Materials and methods

Sample sources

The ESCC tissues were surgically resected and collected from 107 patients with ESCC from the Department of Cardiothoracic Surgery, Suining Central Hospital (Suining, China) from March 2013 to January 2014, and 56 samples of normal esophageal tissues were also collected during the same period at the same location. Clinicopathological data for all patients is provided in Table I. All tissue samples were paraffin-embedded for storage prior to further experiments. All patients involved did not receive preoperative radiotherapy, chemotherapy, traditional Chinese medicine treatment or any other type of treatment, and had no family history of the disease. The diagnosis for all patients with ESCC was confirmed by postoperative pathology, and tumor-node-metastasis (TNM) staging and tumor grading were performed based on the ESCC staging criteria of American Joint Committee on Cancer/Union for International Cancer Control 7th edition, 2009 (2). The present study was performed in accordance with the declaration of Helsinki and was approved by the Ethics Committee of Suining Central Hospital.
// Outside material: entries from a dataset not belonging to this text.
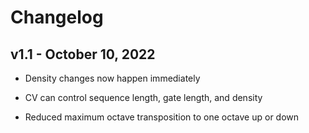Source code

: # Changelog

## v1.1 - October 10, 2022

- Density changes now happen immediately

- CV can control sequence length, gate length, and density

- Reduced maximum octave transposition to one octave up or down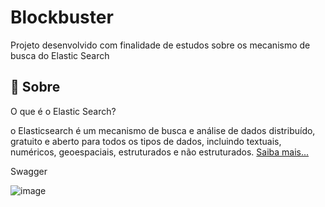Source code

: # Blockbuster

Projeto desenvolvido com finalidade de estudos sobre os mecanismo de busca do Elastic Search

##  :beginner: Sobre

O que é o Elastic Search?

o Elasticsearch é um mecanismo de busca e análise de dados distribuído, gratuito e aberto para todos os tipos de dados, incluindo textuais, numéricos, geoespaciais, estruturados e não estruturados. <a href="https://www.elastic.co/pt/what-is/elasticsearch">Saiba mais...</a>

Swagger

![image](https://user-images.githubusercontent.com/39447688/187333978-d48e047d-a7ee-427c-a023-6e474f8e4efa.png)
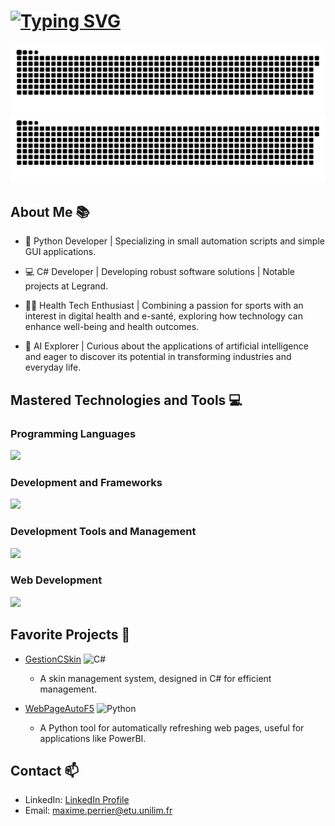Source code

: # [![Typing SVG](https://readme-typing-svg.demolab.com?font=Fira+Code&pause=1000&color=F7F7F7&random=false&width=435&lines=IT'S+ME+MAKSEW+%F0%9F%91%B9)](https://git.io/typing-svg)
![GitHub Snake Light](https://github.com/Maksew/Maksew/blob/output/dist/github-snake.svg#gh-light-mode-only)
![GitHub Snake Dark](https://github.com/Maksew/Maksew/blob/output/dist/github-snake-dark.svg#gh-dark-mode-only)

## About Me 📚

- 🐍 Python Developer | Specializing in small automation scripts and simple GUI applications.
  
- 💻 C# Developer | Developing robust software solutions | Notable projects at Legrand.
  
- 🏃‍♂️ Health Tech Enthusiast | Combining a passion for sports with an interest in digital health and e-santé, exploring how technology can enhance well-being and health outcomes.
  
- 🧠 AI Explorer | Curious about the applications of artificial intelligence and eager to discover its potential in transforming industries and everyday life.

## Mastered Technologies and Tools 💻

### Programming Languages

<img src="https://skillicons.dev/icons?i=python,cs,kotlin" />


### Development and Frameworks

<img src="https://skillicons.dev/icons?i=nodejs,php,laravel,symfony,dotnet" />


### Development Tools and Management

<img src="https://skillicons.dev/icons?i=git,docker,figma,jest" />

### Web Development

<img src="https://skillicons.dev/icons?i=html,css,js" />


## Favorite Projects 🚀

- [GestionCSkin](https://github.com/Maksew/GestionCSkin) ![C#](https://img.shields.io/badge/C%23-239120?style=flat&logo=c-sharp&logoColor=white)
  - A skin management system, designed in C# for efficient management.

- [WebPageAutoF5](https://github.com/Maksew/WebPageAutoF5) ![Python](https://img.shields.io/badge/Python-3776AB?style=flat&logo=python&logoColor=white)
  - A Python tool for automatically refreshing web pages, useful for applications like PowerBI.


## Contact 📫

- LinkedIn: [LinkedIn Profile](https://www.linkedin.com/in/maxime-perrier-15b459229)
- Email: [maxime.perrier@etu.unilim.fr](mailto:maxime.perrier@etu.unilim.fr)
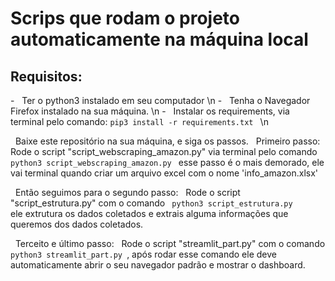  <h1> Scrips que rodam o projeto automaticamente na máquina local </h1>

<h2> Requisitos: </h2>
 - &nbsp;  Ter o python3 instalado em seu computador  \n
 - &nbsp;  Tenha o Navegador Firefox instalado na sua máquina.  \n
 - &nbsp;  Instalar os requirements, via terminal pelo comando: <code>pip3 install -r requirements.txt </code>  \n

&nbsp; Baixe este repositório na sua máquina, e siga os passos.
&nbsp; Primeiro passo: 
&nbsp; Rode o script "script_webscraping_amazon.py" via terminal pelo comando <code> python3 script_webscraping_amazon.py </code>
esse passo é o mais demorado, ele vai terminal quando criar um arquivo excel com o nome 'info_amazon.xlsx'
 
&nbsp; Então seguimos para o segundo passo:
&nbsp; Rode o script "script_estrutura.py" com o comando <code> python3 script_estrutura.py </code> ele extrutura os dados coletados e extrais alguma informações que queremos dos dados coletados.
 
&nbsp; Terceito e último passo:
&nbsp; Rode o script "streamlit_part.py" com o comando <code> python3 streamlit_part.py </code>, após rodar esse comando ele deve automaticamente abrir o seu navegador padrão e mostrar o dashboard.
Written informed consent was obtained from all patients, prior to enrollment in the present study.

Table I.
Clinicopathological data of the 107 patients with ESCC.

Experimental methods and immunohistochemical evaluations

The paraffin-embedded tissues were cut into 4 µm sections and stored at 4°C, followed by dewaxing, hydration and closure in 3% hydrogen peroxide in darkness for 20 min at 20°C. The tissue sections were then washed with distilled water for 5 min three times. Subsequently, antigen retrieval was performed as follows: A plastic section tank, filled with 0.01 mol/l citric acid buffer (pH 6.0), was placed into a microwave for 10-min pre-heating (high-middle power), then tissue sections were added and microwave antigen retrieval was performed for 20 min (high power), 10 min (middle-high power) prior to cooling to room temperature. Tissue sections were again washed with PBS for 5 min three times. Subsequently, the mouse anti-human tumor MTA1 (A11; no. sc-17773; 1:50 dilution; Santa Cruz Biotechnology, Inc., Dallas, TX, USA), rabbit anti-human VEGF-C (H-190; no. sc-9047; 1:50 dilution; Santa Cruz Biotechnology, Inc.) and mouse anti-human D2-40 immunohistochemical monoclonal antibodies (no. MAB-0567; 1:100 dilution; Fuzhou Maxin Biotech Co., Ltd., Fuzhou, China) were added dropwise, then placed into a wetbox for 1 h at 37°C, prior to overnight storage at 4°C. The sections were then washed with PBS for 5 min three times. Secondary antibodies (Envision™ kit and chromogenic agents; Dako REAL™ EnVision™ Detection System, Peroxidase/DAB+, Rabbit/Mouse; cat. no. K5007) were then added dropwise, placed into a wetbox for 1 h culture at 37°C, prior to washing with PBS for 5 min three times. The residual PBS on the tissue sections was discarded and DAB solution was added and samples were incubated for 10 sec at room temperature. The tissue sections were placed into distilled water and hematoxylin re-staining was performed for 3 min at room temperature. Following hydrochloric acid-ethanol differentiation, the tissue sections were washed with running water for 10 min and dehydrated sequentially using 85, 95 and 100% ethanol for 5 min at each gradient, and finally mounted with green mounting glue.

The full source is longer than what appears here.